And it's supported in all the major package managers, npm, yarn, pnpm, bun. All these are built in. All these package managers have built-in support for workspaces.
What a workspace is if you've never used it before, is just an entry inside of your package JSON that points to a location where you would like to tell your package manager, these are subprojects within this workspace.
So in this case, we have two locations that we want to be considered workspaces, or part of this workspace, we have an app, so we're going to list every single folder inside of apps. And then we have packages so we can split out what's considered top-level app level kind of projects and packages that get used within inside those apps.
When we go ahead and install all of our dependencies, we actually are able to tell each one of those packages, I would like to use library ABC or one, two and three, reference them using a different syntax.
Instead of giving a version number, we're just going to say workspace. And node will act, your node in your package manager will actually sim link them to the node modules. Now all your packages get resolved as if they're coming from node modules, and if they're just your regular old npm package.
So that's great networks fine, but it doesn't solve everything you just yet. And that's where we get to project references. Because if we have all these things sim linked into our node modules, how do we make sure that those types are included? And how do we make sure that we know where all these packages are coming from?
Project references? Anyone heard project references before? Again, I'm, I'm acting as if this is live, and I can see you. Chances are, most people haven't heard of project references. It was something that came out in TypeScript three, and I had only heard of it last year.
Project references are a way to reference other projects in a TypeScript project. Pretty, pretty self-explanatory. So if we think back to our pain point of using path aliases, remember, it is still a lie. These don't actually solve any of our pain points. These do not make TypeScript fast.
However, this can make TypeScript fast, make sure I'm using my words correctly, it can make your TypeScript fast. What we're doing here is instead of pointing to an actual project, like into an actual entry point like we did with paths, we're actually pointing back to a directory that has a TS config in there.

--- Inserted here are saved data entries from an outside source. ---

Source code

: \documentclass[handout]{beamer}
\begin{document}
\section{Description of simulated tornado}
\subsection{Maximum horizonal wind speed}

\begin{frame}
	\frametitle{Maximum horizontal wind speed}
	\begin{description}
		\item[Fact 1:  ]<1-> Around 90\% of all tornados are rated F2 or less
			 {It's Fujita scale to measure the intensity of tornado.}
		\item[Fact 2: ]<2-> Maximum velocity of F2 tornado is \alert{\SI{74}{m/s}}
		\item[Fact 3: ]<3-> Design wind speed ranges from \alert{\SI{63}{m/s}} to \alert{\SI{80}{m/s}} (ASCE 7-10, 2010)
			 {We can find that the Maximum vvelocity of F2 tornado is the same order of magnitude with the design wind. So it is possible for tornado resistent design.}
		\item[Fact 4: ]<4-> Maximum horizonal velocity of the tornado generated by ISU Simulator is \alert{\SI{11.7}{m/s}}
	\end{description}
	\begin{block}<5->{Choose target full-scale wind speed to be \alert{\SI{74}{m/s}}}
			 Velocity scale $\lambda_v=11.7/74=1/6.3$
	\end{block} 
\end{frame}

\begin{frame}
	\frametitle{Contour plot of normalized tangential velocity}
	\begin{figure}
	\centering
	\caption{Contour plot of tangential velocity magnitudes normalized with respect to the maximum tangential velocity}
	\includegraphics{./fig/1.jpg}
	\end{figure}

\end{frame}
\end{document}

So while this looks very similar, it's fundamentally a different approach to how we can have TypeScript pre everything in isolation. So the path property is actually a reference to another TS config. And a project that you want to just or any other config file that you want to tell TypeScript, this is a sub project, this is something that is going to be built, isolated from everything else.
References, everything, all this just kind of works. And let's go back to our editor. And hey, look, our build from before actually completed, you can see it took about 106 seconds. First build took about 109. So slight difference.